══ EXTRACTED ENTRIES
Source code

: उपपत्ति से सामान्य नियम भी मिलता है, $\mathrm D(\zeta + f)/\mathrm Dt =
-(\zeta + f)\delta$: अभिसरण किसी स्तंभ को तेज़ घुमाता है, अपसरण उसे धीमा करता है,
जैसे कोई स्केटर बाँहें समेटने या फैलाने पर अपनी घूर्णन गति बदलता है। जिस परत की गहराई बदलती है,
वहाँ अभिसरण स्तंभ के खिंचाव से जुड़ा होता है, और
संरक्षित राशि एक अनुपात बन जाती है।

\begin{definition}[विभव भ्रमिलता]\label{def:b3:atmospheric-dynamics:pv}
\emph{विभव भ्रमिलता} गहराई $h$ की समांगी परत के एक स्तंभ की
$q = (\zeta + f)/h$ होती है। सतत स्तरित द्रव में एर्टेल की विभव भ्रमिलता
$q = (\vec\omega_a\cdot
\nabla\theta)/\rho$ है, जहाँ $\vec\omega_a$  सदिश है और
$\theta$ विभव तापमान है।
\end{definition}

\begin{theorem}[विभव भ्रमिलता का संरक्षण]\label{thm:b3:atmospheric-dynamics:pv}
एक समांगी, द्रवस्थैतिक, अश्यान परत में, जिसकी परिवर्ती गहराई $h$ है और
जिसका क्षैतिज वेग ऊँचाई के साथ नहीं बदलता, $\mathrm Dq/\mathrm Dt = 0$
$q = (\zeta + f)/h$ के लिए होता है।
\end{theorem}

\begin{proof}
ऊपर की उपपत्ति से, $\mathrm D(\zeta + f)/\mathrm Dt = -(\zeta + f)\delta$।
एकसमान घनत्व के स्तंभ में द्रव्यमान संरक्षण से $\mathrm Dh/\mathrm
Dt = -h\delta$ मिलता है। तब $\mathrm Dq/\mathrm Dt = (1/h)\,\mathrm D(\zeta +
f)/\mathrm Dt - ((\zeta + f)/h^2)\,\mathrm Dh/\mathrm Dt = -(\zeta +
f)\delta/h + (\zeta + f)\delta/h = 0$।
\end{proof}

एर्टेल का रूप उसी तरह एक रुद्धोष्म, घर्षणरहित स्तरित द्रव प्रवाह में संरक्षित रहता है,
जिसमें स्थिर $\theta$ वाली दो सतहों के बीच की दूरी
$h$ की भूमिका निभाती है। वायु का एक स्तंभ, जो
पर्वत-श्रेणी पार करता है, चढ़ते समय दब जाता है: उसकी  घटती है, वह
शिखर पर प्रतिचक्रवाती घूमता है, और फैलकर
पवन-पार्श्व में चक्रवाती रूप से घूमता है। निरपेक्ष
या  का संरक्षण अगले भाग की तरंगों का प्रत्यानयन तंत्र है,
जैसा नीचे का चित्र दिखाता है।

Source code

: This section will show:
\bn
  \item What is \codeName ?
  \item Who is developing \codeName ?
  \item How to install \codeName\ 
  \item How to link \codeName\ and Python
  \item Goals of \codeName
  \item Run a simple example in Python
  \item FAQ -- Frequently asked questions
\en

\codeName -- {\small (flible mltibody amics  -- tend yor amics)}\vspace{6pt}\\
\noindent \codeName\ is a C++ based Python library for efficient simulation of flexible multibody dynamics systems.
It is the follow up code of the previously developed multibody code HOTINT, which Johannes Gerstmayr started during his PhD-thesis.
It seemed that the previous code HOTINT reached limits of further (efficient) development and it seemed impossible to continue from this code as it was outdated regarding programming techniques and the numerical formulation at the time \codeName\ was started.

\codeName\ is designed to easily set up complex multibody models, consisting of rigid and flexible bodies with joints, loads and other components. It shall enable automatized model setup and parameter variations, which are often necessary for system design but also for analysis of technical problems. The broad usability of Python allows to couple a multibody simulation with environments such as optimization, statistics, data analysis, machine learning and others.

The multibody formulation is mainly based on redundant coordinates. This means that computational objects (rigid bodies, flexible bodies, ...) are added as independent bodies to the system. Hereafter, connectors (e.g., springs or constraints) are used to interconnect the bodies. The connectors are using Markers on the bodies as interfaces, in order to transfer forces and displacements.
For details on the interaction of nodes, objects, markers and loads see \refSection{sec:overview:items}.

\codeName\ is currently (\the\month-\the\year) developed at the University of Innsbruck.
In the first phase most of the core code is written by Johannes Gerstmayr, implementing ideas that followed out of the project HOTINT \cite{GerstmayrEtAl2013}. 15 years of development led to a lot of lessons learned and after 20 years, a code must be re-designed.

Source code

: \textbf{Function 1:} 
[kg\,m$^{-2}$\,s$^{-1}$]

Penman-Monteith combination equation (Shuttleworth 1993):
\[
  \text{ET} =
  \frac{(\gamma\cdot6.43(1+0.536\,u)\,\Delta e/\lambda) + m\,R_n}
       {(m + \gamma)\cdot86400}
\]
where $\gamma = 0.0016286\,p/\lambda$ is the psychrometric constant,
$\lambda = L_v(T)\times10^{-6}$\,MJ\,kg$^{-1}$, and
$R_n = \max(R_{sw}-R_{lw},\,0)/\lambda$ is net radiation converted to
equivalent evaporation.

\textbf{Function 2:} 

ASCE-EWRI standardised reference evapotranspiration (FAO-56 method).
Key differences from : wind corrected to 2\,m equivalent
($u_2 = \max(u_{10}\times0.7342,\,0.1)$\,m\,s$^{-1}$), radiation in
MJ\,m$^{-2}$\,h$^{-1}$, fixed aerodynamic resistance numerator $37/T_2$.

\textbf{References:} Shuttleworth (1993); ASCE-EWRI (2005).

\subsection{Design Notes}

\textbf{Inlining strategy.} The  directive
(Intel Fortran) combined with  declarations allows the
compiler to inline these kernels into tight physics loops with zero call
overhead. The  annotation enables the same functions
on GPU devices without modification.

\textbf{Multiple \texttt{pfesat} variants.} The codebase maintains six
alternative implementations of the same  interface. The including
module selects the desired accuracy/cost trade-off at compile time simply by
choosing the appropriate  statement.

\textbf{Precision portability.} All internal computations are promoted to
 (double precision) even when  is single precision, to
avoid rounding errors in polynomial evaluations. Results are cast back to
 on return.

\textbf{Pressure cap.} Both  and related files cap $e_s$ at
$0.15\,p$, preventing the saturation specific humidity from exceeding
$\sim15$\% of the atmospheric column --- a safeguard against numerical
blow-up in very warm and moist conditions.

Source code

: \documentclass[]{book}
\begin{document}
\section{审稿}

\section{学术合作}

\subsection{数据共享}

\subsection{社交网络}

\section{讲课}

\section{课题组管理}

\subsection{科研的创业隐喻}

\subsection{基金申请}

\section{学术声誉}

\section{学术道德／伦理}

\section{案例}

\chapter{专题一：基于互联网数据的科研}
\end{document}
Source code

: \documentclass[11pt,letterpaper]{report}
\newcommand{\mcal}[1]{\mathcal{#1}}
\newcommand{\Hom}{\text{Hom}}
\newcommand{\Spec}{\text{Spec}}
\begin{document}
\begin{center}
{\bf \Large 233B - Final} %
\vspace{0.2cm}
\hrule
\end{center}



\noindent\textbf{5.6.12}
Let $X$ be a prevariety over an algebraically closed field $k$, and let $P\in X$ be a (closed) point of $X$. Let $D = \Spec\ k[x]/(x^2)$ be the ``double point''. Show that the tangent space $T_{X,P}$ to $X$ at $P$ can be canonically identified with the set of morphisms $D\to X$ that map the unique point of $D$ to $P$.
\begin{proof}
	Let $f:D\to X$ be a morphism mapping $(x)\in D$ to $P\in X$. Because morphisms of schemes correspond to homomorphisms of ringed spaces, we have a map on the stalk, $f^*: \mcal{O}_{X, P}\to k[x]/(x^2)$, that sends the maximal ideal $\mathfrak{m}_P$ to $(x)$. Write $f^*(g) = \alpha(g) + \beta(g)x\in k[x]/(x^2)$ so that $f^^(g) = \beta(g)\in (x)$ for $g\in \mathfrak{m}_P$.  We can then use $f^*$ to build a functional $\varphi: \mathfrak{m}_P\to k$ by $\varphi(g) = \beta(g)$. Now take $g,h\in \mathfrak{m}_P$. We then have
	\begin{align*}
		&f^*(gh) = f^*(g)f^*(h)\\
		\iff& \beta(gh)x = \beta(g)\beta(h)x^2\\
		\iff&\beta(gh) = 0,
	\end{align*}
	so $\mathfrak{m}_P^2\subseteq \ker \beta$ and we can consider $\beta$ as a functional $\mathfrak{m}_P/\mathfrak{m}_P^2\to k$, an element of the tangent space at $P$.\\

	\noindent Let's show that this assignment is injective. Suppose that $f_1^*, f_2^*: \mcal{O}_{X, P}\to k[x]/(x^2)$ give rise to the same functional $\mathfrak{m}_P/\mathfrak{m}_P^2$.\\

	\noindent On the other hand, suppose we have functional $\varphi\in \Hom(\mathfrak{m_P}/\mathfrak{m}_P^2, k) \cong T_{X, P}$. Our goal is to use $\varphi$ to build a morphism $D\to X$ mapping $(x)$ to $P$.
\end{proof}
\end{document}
════
• _TASK DIRECTIONS_: Reply with one number: the count of lines in the entries that include the word "documentclass".

• _COMPLETED EXERCISE_: 2